The major weakness is probably their top-order batting. If Chris Gayle fails to fire, then there isn’t necessarily always the firepower there to make up for him and a lot rests on their all-rounders later on. Dwayne Smith is yet to prove himself at the top of the order and as only a relatively late addition to their squad, while the likes of Andre Fletcher and Johnson Charles are yet to prove themselves at international level.
With this in mind, Lendl Simmons and Marlon Samuels could end up being crucial in the middle-order as they may find themselves rescuing the innings and building a platform for the firepower to come. That firepower includes the likes of Andre Russell, Dwayne Bravo and Darren Sammy, who has shown himself particularly handy in the closing stages of an innings of late.
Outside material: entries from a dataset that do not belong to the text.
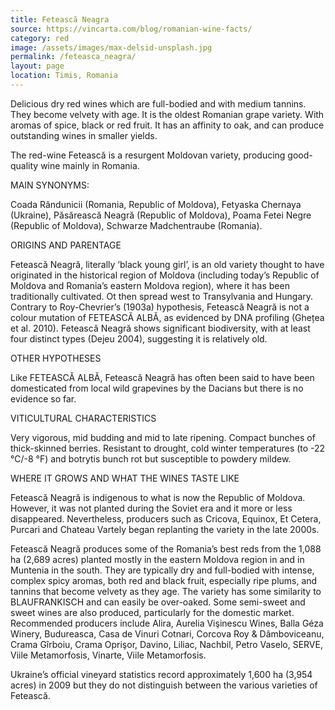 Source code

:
 ```yaml
---
title: Fetească Neagra
source: https://vincarta.com/blog/romanian-wine-facts/
category: red
image: /assets/images/max-delsid-unsplash.jpg
permalink: /feteasca_neagra/
layout: page
location: Timis, Romania
---
```

Delicious dry red wines which are full-bodied and with medium tannins. They become velvety with age. It is the oldest Romanian grape variety. With aromas of spice, black or red fruit. It has an affinity to oak, and can produce outstanding wines in smaller yields.

The red-wine Fetească is a resurgent Moldovan variety, producing good-quality wine mainly in Romania.

MAIN SYNONYMS:

Coada Rândunicii (Romania, Republic of Moldova), Fetyaska Chernaya (Ukraine), Păsărească Neagră (Republic of Moldova), Poama Fetei Negre (Republic of Moldova), Schwarze Madchentraube (Romania).

ORIGINS AND PARENTAGE

Fetească Neagră, literally ‘black young girl’, is an old variety thought to have originated in the historical region of Moldova (including today’s Republic of Moldova and Romania’s eastern Moldova region), where it has been traditionally cultivated. Ot then spread  west to Transylvania and Hungary. Contrary to Roy-Chevrier’s (1903a) hypothesis, Fetească Neagră is not a colour mutation of FETEASCĂ ALBĂ, as evidenced by DNA profiling (Ghețea et al. 2010). Fetească Neagră shows significant biodiversity, with at least four distinct types (Dejeu 2004), suggesting it is relatively old.

OTHER HYPOTHESES

Like FETEASCĂ ALBĂ, Fetească Neagră has often been said to have been domesticated from local wild grapevines by the Dacians but there is no evidence so far.

VITICULTURAL CHARACTERISTICS

Very vigorous, mid budding and mid to late ripening. Compact bunches of thick-skinned berries. Resistant to drought, cold winter temperatures (to -22 °C/-8 °F) and botrytis bunch rot but susceptible to powdery mildew.

WHERE IT GROWS AND WHAT THE WINES TASTE LIKE

Fetească Neagră is indigenous to what is now the Republic of Moldova. However, it was not planted during the Soviet era and it more or less disappeared. Nevertheless, producers such as Cricova, Equinox, Et Cetera, Purcari and Chateau Vartely began replanting the variety in the late 2000s.

Fetească Neagră produces some of the Romania’s best reds from the 1,088 ha (2,689 acres) planted mostly in the eastern Moldova region in and in Muntenia in the south. They are typically dry and full-bodied with intense, complex spicy aromas, both red and black fruit, especially ripe plums, and tannins that become velvety as they age. The variety has some similarity to BLAUFRANKISCH and can easily be over-oaked. Some semi-sweet and sweet wines are also produced, particularly for the domestic market. Recommended producers include Alira, Aurelia Vişinescu Wines, Balla Géza Winery, Budureasca, Casa de Vinuri Cotnari, Corcova Roy & Dâmboviceanu, Crama Gîrboiu, Crama Oprişor, Davino, Liliac, Nachbil, Petro Vaselo, SERVE, Viile Metamorfosis, Vinarte, Viile Metamorfosis.

Ukraine’s official vineyard statistics record approximately 1,600 ha (3,954 acres) in 2009 but they do not distinguish between the various varieties of Fetească.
They are without the dangerous Kieron Pollard due to a knee injury, but will hope that he will not be missed too much.
As mentioned, the bowling attack should be ideally suited to conditions. Left-arm seamer Krishmar Santokie was something of a revelation against England and is an archetypal Twenty20 specialist, with Samuels Badree also most at home in the game’s shortest form, opening the bowling with his quick leg-breaks. Sunil Narine, meanwhile, is a threat in most conditions.
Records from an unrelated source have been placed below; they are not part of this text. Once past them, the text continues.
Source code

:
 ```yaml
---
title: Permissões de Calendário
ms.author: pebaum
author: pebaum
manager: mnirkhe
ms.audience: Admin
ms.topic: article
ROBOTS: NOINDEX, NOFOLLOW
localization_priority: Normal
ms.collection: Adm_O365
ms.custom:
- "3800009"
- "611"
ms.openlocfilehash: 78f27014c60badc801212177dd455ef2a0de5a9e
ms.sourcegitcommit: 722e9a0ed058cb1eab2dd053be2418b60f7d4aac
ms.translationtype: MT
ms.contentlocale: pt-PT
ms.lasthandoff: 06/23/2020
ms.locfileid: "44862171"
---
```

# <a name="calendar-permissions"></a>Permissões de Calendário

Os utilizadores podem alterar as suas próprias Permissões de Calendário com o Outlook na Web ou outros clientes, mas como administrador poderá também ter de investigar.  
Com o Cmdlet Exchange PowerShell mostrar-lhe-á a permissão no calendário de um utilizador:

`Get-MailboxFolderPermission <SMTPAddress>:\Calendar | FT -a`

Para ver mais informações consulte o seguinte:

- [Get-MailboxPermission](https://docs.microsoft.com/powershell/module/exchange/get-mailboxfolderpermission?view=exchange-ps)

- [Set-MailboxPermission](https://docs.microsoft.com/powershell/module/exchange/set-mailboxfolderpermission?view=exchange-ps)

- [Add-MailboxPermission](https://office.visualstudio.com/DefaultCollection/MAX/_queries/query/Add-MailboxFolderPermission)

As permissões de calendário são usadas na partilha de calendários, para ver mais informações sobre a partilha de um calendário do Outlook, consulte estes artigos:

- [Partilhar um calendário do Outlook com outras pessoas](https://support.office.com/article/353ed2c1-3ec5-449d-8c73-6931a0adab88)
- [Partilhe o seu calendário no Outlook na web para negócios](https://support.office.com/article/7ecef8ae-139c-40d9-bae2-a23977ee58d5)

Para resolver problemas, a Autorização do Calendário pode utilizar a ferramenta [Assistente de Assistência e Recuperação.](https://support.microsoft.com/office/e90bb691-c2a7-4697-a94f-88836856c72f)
The pace attack is definitely the weaker link, with Ravi Rampaul the only experienced head in the absence of the injured Kemar Roach, and Sheldon Cottrell and Russell having a tendency to be expensive.
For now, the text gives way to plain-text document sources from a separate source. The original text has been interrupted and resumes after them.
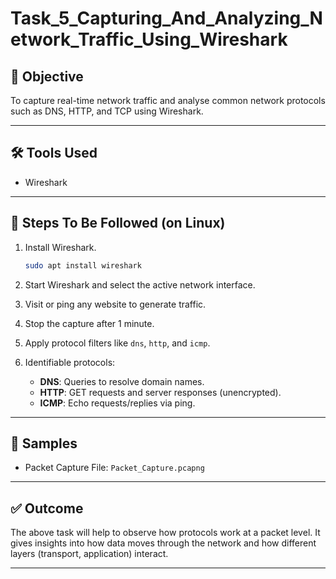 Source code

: # Task_5_Capturing_And_Analyzing_Network_Traffic_Using_Wireshark

## 🎯 Objective
To capture real-time network traffic and analyse common network protocols such as DNS, HTTP, and TCP using Wireshark.

---

## 🛠 Tools Used
- Wireshark

---

## 📌 Steps To Be Followed (on Linux)

1. Install Wireshark.

   ```bash
   sudo apt install wireshark
   ```
   
2. Start Wireshark and select the active network interface.
   
3. Visit or ping any website to generate traffic.
  
4. Stop the capture after 1 minute.
   
5. Apply protocol filters like `dns`, `http`, and `icmp`.
   
7. Identifiable protocols:
   - **DNS**: Queries to resolve domain names.
   - **HTTP**: GET requests and server responses (unencrypted).
   - **ICMP**: Echo requests/replies via ping.

---

## 📂 Samples
- Packet Capture File: `Packet_Capture.pcapng`
  
---

## ✅ Outcome
The above task will help to observe how protocols work at a packet level. It gives insights into how data moves through the network and how different layers (transport, application) interact.

---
West Indies’ form in previous tournaments does little to tell us how they will fare in Bangladesh. They have finished in just about every stage possible, from losing to Bangladesh in 2007 to be knocked out at the first hurdle, to failing to progress from the Super Eights and, of course, winning last time out in Sri Lanka.
This time, they have possibly the stronger of the two groups, with the in-form Australia, the ever-dangerous India, and the mercurial Pakistan all set to play them. It is therefore virtually impossible to predict how they will do, but they will hope to qualify for the semi-finals and then anything is possible.
2013-14 – WWWLLLLLWWWL
13th February: beat Australia by 27 runs in Brisbane
2nd March: beat Zimbabwe by 8 wickets in Antigua
3rd March: beat Zimbabwe by 41 runs in Antigua
27th July: lost to Pakistan by 2 wickets in St Vincent
28th July: lost to Pakistan by 11 runs in St Vincent
11th January: lost to New Zealand by 81 runs at Eden Park
15th January: lost to New Zealand by 4 wickets at Westpac Stadium
19th February: lost to Ireland by 6 wickets at Sabina Park
21st February: beat Ireland by 11 runs at Sabina Park
9th March: beat England by 27 runs in Barbados
11th March: beat England by 5 wickets
13th March: lost to England by 5 runs
Previous Tournament Performances:
2007: Didn’t progress from Group A after losing to Bangladesh and South Africa
2009: Lost in Semi-Final to Sri Lanka
2010: Didn’t progress from Super Eight Group F after losing to Sri Lanka and Australia
2012: Champions after beating Sri Lanka in Final
Group 2 opponents: Australia, India, Pakistan, Qualifier from Group A
23rd March: v India in Mirpur
25th March: v Qualifier in Mirpur
28th March: v Australia in Mirpur
1st April: v Pakistan in Mirpur
Squad: Darren Sammy (captain), Samuel Badree, Dwayne Bravo, Johnson Charles, Sheldon Cottrell, Andre Fletcher, Chris Gayle, Sunil Narine, Denesh Ramdin, Ravi Rampaul, Andre Russell, Marlon Samuels, Krishmar Santokie, Lendl Simmons, Dwayne Smith.